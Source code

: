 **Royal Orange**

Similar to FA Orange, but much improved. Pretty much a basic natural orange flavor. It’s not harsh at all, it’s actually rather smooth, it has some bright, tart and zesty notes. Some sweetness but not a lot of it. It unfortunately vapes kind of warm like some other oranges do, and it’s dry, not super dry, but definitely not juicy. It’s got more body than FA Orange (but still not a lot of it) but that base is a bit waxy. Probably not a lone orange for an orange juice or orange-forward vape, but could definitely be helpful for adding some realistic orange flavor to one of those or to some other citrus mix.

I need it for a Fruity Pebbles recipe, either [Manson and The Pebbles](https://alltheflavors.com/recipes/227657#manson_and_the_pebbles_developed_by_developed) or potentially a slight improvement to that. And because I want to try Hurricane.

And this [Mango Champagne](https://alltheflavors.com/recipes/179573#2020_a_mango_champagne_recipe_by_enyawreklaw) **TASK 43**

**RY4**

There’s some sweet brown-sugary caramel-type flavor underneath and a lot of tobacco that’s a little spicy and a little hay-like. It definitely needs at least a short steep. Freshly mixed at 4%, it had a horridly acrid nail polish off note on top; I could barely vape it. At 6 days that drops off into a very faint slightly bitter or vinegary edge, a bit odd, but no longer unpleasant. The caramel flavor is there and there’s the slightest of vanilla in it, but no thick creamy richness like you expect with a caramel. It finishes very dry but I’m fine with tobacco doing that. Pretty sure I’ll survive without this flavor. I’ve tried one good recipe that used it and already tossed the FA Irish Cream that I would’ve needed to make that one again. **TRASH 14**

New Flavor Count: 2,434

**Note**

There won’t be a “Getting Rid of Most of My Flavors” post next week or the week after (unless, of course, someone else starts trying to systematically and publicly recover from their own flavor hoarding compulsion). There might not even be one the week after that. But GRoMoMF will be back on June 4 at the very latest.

## TASK ITEM
In the entries above, which lines hold the word "https"? Copy them out.

## TASK SOLUTION
I need it for a Fruity Pebbles recipe, either [Manson and The Pebbles](https://alltheflavors.com/recipes/227657#manson_and_the_pebbles_developed_by_developed) or potentially a slight improvement to that. And because I want to try Hurricane.
And this [Mango Champagne](https://alltheflavors.com/recipes/179573#2020_a_mango_champagne_recipe_by_enyawreklaw) **TASK 43**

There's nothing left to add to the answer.